In the ISAD project, we explored fundamental techniques and computational tools for detecting sound sources or characteristic sound events that are present in a given music recording. The project was funded by the German Research Foundation. On this website, we summarize the project's main objectives and provide links to project-related resources (data, demonstrators, websites) and publications.
Informed Sound Activity Detection in Music Recordings
In music information retrieval, the development of computational methods for analyzing, segmenting, and classifying music signals is of fundamental importance. One prominent task is known as singing voice detection. The objective is to automatically locate all sections of a given music recording where a main singer is active. Although this task seems to be simple for human listeners, the detection of the singing voice by computational methods remains difficult due to complex superpositions of sound sources that typically occur in music where the singing voice interacts with accompanying instruments. Extending this scenario, the goal of automatic instrument recognition is to identify all performing instruments in a given music recording and to derive a segmentation into sections with homogeneous instrumentation. Other related problems deal with finding all monophonic sections, identifying all solo parts or sections with a predominant melody, or locating sections with a specific timbre. In this project, motivated by these segmentation problems, we adopted a comprehensive perspective. Our goal was to explore fundamental techniques and computational tools for detecting sound sources or characteristic sound events that are present in a given music recording. To cope with a wide range of musical properties and complex superpositions of different sound sources, we focused on informed approaches that exploit various types of additional knowledge. Such knowledge may be given in the form of musical parameters (e.g., number of instruments, score information), sound examples (e.g., instrument samples, representative sections), or user input (e.g., annotations, interactive feedback). By combining audio segmentation, detection, and classification techniques, we developed novel approaches that can efficiently adapt to requirements within specific application scenarios. To test and evaluate our activity detection algorithms, we considered various challenging music scenarios including Western classical music, jazz music, and opera recordings.

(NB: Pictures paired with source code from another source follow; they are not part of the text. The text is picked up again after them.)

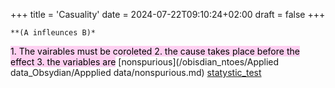 +++
title = 'Casuality'
date = 2024-07-22T09:10:24+02:00
draft = false
+++

    **(A infleunces B)*

<mark style="background: #FFB8EBA6;">1. The vairables must be coroleted </mark>
<mark style="background: #FFB8EBA6;">2. the cause takes place before the effect </mark>
<mark style="background: #FFB8EBA6;">3. the variables are</mark> [nonspurious](/obisdian_ntoes/Applied data_Obsydian/Appplied data/nonspurious.md) 
[statystic_test](/statystic_test.md)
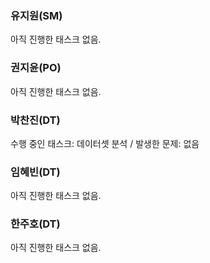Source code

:### 유지원(SM)
아직 진행한 태스크 없음.
### 권지윤(PO)
아직 진행한 태스크 없음.
### 박찬진(DT)
수행 중인 태스크: 데이터셋 분석 / 발생한 문제: 없음
### 임혜빈(DT)
아직 진행한 태스크 없음.
### 한주호(DT)
아직 진행한 태스크 없음.
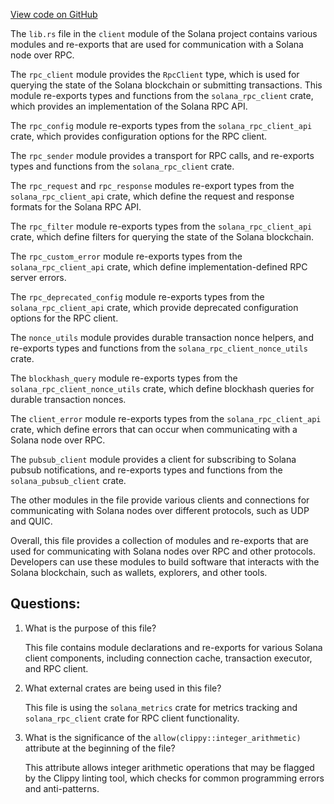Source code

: [View code on GitHub](https://github.com/solana-labs/solana/blob/master/client/src/lib.rs)

The `lib.rs` file in the `client` module of the Solana project contains various modules and re-exports that are used for communication with a Solana node over RPC. 

The `rpc_client` module provides the `RpcClient` type, which is used for querying the state of the Solana blockchain or submitting transactions. This module re-exports types and functions from the `solana_rpc_client` crate, which provides an implementation of the Solana RPC API.

The `rpc_config` module re-exports types from the `solana_rpc_client_api` crate, which provides configuration options for the RPC client.

The `rpc_sender` module provides a transport for RPC calls, and re-exports types and functions from the `solana_rpc_client` crate.

The `rpc_request` and `rpc_response` modules re-export types from the `solana_rpc_client_api` crate, which define the request and response formats for the Solana RPC API.

The `rpc_filter` module re-exports types from the `solana_rpc_client_api` crate, which define filters for querying the state of the Solana blockchain.

The `rpc_custom_error` module re-exports types from the `solana_rpc_client_api` crate, which define implementation-defined RPC server errors.

The `rpc_deprecated_config` module re-exports types from the `solana_rpc_client_api` crate, which provide deprecated configuration options for the RPC client.

The `nonce_utils` module provides durable transaction nonce helpers, and re-exports types and functions from the `solana_rpc_client_nonce_utils` crate.

The `blockhash_query` module re-exports types from the `solana_rpc_client_nonce_utils` crate, which define blockhash queries for durable transaction nonces.

The `client_error` module re-exports types from the `solana_rpc_client_api` crate, which define errors that can occur when communicating with a Solana node over RPC.

The `pubsub_client` module provides a client for subscribing to Solana pubsub notifications, and re-exports types and functions from the `solana_pubsub_client` crate.

The other modules in the file provide various clients and connections for communicating with Solana nodes over different protocols, such as UDP and QUIC.

Overall, this file provides a collection of modules and re-exports that are used for communicating with Solana nodes over RPC and other protocols. Developers can use these modules to build software that interacts with the Solana blockchain, such as wallets, explorers, and other tools.
## Questions: 
 1. What is the purpose of this file?
    
    This file contains module declarations and re-exports for various Solana client components, including connection cache, transaction executor, and RPC client.

2. What external crates are being used in this file?
    
    This file is using the `solana_metrics` crate for metrics tracking and `solana_rpc_client` crate for RPC client functionality.

3. What is the significance of the `allow(clippy::integer_arithmetic)` attribute at the beginning of the file?
    
    This attribute allows integer arithmetic operations that may be flagged by the Clippy linting tool, which checks for common programming errors and anti-patterns.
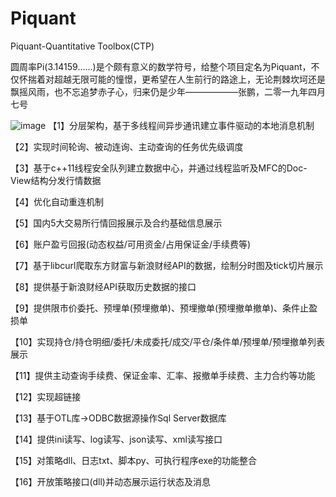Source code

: # Piquant
Piquant-Quantitative Toolbox(CTP)  

  圆周率Pi(3.14159......)是个颇有意义的数学符号，给整个项目定名为Piquant，不仅怀揣着对超越无限可能的憧憬，更希望在人生前行的路途上，无论荆棘坎坷还是飘摇风雨，也不忘追梦赤子心，归来仍是少年——————张鹏，二零一九年四月七号  

![image](https://github.com/QuantPengPeng/Piquant/blob/master/Piquant_image.png)
【1】分层架构，基于多线程间异步通讯建立事件驱动的本地消息机制  

【2】实现时间轮询、被动连询、主动查询的任务优先级调度  

【3】基于c++11线程安全队列建立数据中心，并通过线程监听及MFC的Doc-View结构分发行情数据  

【4】优化自动重连机制　

【5】国内5大交易所行情回报展示及合约基础信息展示  

【6】账户盈亏回报(动态权益/可用资金/占用保证金/手续费等)  

【7】基于libcurl爬取东方财富与新浪财经API的数据，绘制分时图及tick切片展示  

【8】提供基于新浪财经API获取历史数据的接口  

【9】提供限市价委托、预埋单(预埋撤单)、预埋撤单(预埋撤单撤单)、条件止盈损单  

【10】实现持仓/持仓明细/委托/未成委托/成交/平仓/条件单/预埋单/预埋撤单列表展示  

【11】提供主动查询手续费、保证金率、汇率、报撤单手续费、主力合约等功能  

【12】实现超链接  

【13】基于OTL库->ODBC数据源操作Sql Server数据库  

【14】提供ini读写、log读写、json读写、xml读写接口  

【15】对策略dll、日志txt、脚本py、可执行程序exe的功能整合  

【16】开放策略接口(dll)并动态展示运行状态及消息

Informierte Klangquellenerkennung in Musikaufnahmen
Die Entwicklung computergestützter Verfahren zur Analyse, Segmentierung und Klassifikation von Musiksignalen ist ein zentrales Forschungsthema des "Music Information Retrieval". Eine wichtige Fragestellung besteht darin, alle Abschnitte einer Musikaufnahme, in denen eine Gesangsstimme vorkommt, zu identifizieren. Während diese Aufgabe für den Menschen leicht zu bewerkstelligen ist, stoßen automatisierte Verfahren aufgrund komplexer akustischer Überlagerungen von Gesangs- und Begleitstimmen schnell an ihre Grenzen. Eine erweiterte Problemstellung stellt die automatische Erkennung von Musikinstrumenten dar. Hierbei besteht das Ziel darin, eine Musikaufnahme in Abschnitte ähnlicher Instrumentierung zu segmentieren und die darin vorkommenden Instrumente zu identifizieren. Weitere verwandte Fragestellungen betreffen die Erkennung monophon gespielter Abschnitte, die Identifikation von Solopassagen und die Bestimmung aller Abschnitte mit dominanter Melodiestimme oder anderen spezifischen Klangeigenschaften. Ausgehend von den beschriebenen Detektionsproblemen haben wir in diesem Forschungsprojekt grundsätzliche Fragestellungen der klanglichen Segmentierung und Klassifikation von Musikaufnahmen erforscht. Hierbei wurden automatisierte Verfahren zur Detektion unterschiedlicher Klangquellen in komplexen Musikaufnahmen entwickelt. Um klangliche Vielfalt und möglichen Überlagerungen verschiedener Klangquellen besser bewältigen zu können, haben wir in diesem Projekt informierte Verfahren, die unterschiedliche Arten von Vor- oder Zusatzwissen berücksichtigen können, untersucht. Solches Wissen kann in Form von musikalischen Parametern (z. B. Anzahl der Instrument, Noteninformation), Klangbeispielen (z. B. Samples von Instrumenten, repräsentative Musikpassagen) oder Nutzerspezifikationen (z. B. Annotationen, interaktives Feedback) gegeben sein. Unter Verwendung von Methoden aus den Bereichen der Audiosignalverarbeitung und Informatik (Strukturanalyse, Klassifikation) entwickelten wir im Rahmen dieses Projektes neuartige Analysetechniken, die sich effizient an die jeweiligen Anforderungen einer spezifischen Anwendung anpassen lassen. Die entwickelten Erkennungsverfahren sollen für verschiedene Musikgenres (u. a. Klassische Musik, Jazzmusik und Opernaufnahmen), die eine Vielzahl möglicher Klangeigenschaften und Instrumentierungen abdecken, getestet und evaluiert werden.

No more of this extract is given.